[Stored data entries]
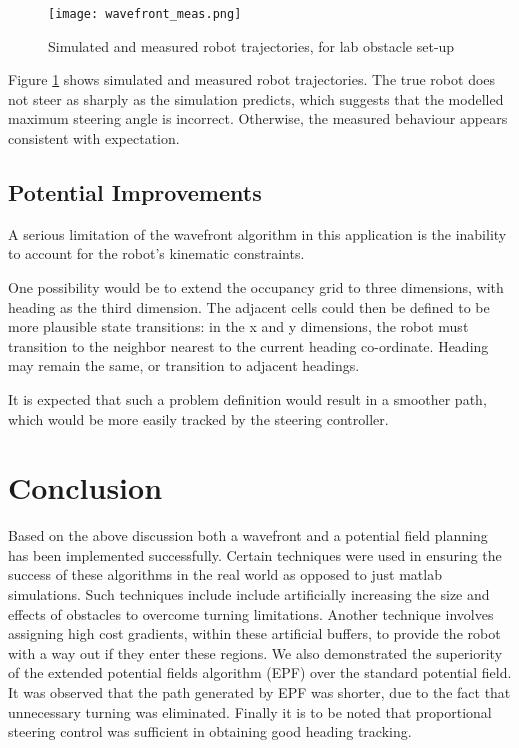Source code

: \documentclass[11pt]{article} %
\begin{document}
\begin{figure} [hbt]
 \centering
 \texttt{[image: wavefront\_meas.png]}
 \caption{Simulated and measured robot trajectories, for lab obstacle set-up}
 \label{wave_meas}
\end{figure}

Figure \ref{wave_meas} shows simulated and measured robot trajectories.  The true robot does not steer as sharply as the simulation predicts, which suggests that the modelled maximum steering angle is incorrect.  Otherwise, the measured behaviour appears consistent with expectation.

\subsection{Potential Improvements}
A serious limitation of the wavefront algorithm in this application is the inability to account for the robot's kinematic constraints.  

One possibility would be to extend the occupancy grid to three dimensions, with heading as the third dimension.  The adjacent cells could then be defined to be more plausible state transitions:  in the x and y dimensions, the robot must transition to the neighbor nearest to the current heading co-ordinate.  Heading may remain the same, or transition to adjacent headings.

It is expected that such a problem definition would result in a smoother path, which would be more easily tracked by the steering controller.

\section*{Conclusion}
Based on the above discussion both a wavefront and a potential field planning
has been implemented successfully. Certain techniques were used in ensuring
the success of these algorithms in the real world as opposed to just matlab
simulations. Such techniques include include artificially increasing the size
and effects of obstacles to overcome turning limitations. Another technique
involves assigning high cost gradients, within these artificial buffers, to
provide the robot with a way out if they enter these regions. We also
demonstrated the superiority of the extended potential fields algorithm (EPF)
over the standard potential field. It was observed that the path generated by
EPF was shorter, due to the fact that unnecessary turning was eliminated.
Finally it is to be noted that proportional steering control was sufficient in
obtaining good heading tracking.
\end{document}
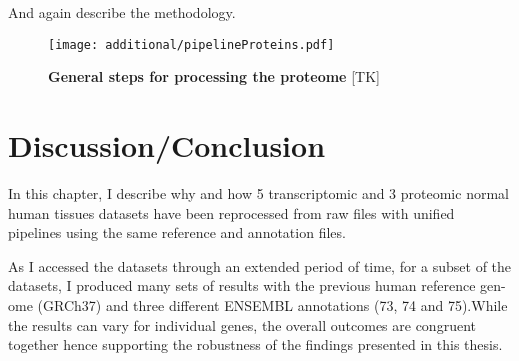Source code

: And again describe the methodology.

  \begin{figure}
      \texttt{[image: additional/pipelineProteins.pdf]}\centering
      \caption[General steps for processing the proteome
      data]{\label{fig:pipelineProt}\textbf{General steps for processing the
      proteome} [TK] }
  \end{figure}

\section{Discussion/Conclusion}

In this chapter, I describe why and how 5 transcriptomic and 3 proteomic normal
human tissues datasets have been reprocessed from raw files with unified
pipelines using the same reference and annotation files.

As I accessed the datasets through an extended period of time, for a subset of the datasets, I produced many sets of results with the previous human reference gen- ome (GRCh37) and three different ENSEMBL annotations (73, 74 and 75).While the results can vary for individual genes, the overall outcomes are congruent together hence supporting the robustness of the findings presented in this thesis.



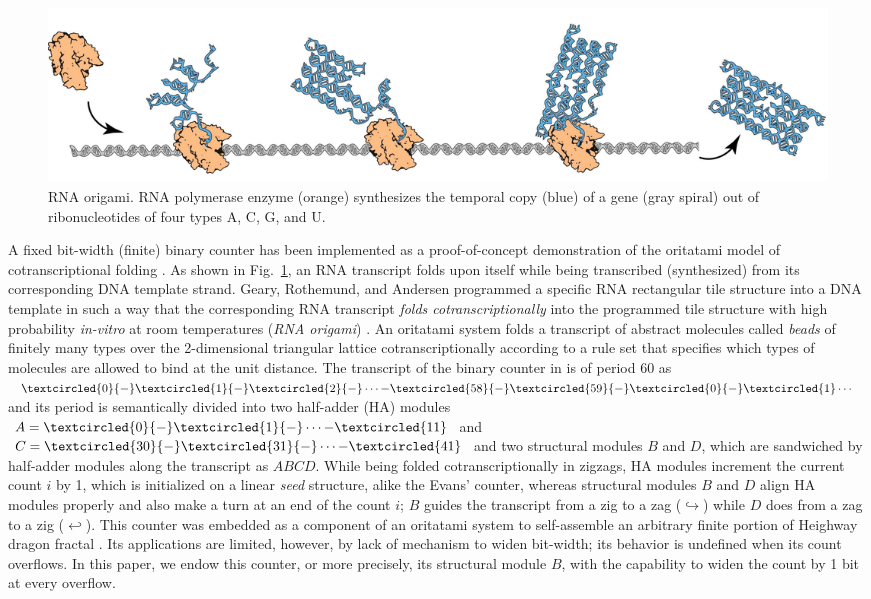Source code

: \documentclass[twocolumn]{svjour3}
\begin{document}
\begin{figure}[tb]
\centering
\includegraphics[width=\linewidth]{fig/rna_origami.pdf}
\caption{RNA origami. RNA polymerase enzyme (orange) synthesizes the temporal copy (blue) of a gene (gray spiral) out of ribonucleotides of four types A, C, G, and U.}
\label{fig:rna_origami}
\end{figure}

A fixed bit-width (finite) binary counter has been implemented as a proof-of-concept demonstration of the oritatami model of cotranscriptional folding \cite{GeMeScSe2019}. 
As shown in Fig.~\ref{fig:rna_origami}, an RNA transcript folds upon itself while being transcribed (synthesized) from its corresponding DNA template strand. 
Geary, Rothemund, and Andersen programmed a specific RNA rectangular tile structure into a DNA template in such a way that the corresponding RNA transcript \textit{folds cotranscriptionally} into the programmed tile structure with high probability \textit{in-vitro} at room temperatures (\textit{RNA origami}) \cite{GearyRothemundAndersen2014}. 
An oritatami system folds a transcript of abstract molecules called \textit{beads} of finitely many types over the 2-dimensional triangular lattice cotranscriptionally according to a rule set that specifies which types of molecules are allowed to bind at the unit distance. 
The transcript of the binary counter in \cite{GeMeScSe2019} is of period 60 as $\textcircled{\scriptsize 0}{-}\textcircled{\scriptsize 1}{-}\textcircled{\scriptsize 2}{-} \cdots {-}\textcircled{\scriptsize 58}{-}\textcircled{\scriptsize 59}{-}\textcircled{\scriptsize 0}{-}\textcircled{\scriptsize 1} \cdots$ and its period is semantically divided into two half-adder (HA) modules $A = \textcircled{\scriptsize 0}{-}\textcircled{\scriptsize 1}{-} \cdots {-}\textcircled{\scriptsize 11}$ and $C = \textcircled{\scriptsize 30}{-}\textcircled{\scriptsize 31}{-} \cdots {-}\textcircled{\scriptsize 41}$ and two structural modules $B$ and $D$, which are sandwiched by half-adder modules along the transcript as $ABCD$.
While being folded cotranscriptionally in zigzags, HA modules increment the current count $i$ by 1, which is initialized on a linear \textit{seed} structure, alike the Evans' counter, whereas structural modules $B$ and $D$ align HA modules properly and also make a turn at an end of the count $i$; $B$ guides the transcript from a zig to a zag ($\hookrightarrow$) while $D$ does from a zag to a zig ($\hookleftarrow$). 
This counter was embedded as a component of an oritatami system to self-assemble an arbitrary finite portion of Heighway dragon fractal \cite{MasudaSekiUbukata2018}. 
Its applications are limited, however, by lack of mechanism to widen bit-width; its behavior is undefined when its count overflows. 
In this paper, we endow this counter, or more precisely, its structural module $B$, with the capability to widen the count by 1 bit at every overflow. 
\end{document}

---

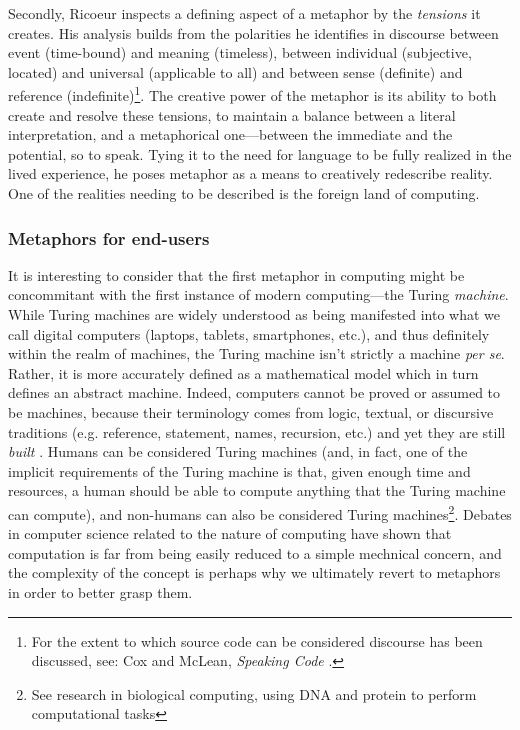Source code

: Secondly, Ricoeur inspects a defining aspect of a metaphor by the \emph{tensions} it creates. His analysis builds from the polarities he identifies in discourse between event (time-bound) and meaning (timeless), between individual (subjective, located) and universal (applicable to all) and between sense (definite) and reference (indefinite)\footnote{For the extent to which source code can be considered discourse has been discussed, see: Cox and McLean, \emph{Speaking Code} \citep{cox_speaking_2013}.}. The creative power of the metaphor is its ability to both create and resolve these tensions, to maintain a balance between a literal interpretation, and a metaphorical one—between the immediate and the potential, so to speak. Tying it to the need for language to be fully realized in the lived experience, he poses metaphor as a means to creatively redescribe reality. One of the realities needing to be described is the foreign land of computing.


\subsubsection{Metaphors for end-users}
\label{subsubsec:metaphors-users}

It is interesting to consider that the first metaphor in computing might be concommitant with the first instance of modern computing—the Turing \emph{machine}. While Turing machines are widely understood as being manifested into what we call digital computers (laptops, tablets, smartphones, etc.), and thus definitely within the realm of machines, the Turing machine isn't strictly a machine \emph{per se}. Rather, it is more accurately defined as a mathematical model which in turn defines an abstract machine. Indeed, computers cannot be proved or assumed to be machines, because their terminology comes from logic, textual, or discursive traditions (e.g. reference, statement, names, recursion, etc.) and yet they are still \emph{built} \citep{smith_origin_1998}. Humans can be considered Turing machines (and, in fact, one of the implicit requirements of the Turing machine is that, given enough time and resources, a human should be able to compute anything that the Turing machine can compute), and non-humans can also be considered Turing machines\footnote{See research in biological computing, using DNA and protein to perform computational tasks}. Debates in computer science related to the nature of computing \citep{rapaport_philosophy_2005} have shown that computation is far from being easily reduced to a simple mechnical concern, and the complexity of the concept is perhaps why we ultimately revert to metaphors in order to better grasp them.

▸ Task directions
Only the lines above starting with the one with "consistent with expectation." and going through the one with "involves assigning high" are to be copied, word for word and with both ends kept.

▸ Solved problem
Figure \ref{wave_meas} shows simulated and measured robot trajectories.  The true robot does not steer as sharply as the simulation predicts, which suggests that the modelled maximum steering angle is incorrect.  Otherwise, the measured behaviour appears consistent with expectation.

\subsection{Potential Improvements}
A serious limitation of the wavefront algorithm in this application is the inability to account for the robot's kinematic constraints.  

One possibility would be to extend the occupancy grid to three dimensions, with heading as the third dimension.  The adjacent cells could then be defined to be more plausible state transitions:  in the x and y dimensions, the robot must transition to the neighbor nearest to the current heading co-ordinate.  Heading may remain the same, or transition to adjacent headings.

It is expected that such a problem definition would result in a smoother path, which would be more easily tracked by the steering controller.

\section*{Conclusion}
Based on the above discussion both a wavefront and a potential field planning
has been implemented successfully. Certain techniques were used in ensuring
the success of these algorithms in the real world as opposed to just matlab
simulations. Such techniques include include artificially increasing the size
and effects of obstacles to overcome turning limitations. Another technique
involves assigning high cost gradients, within these artificial buffers, to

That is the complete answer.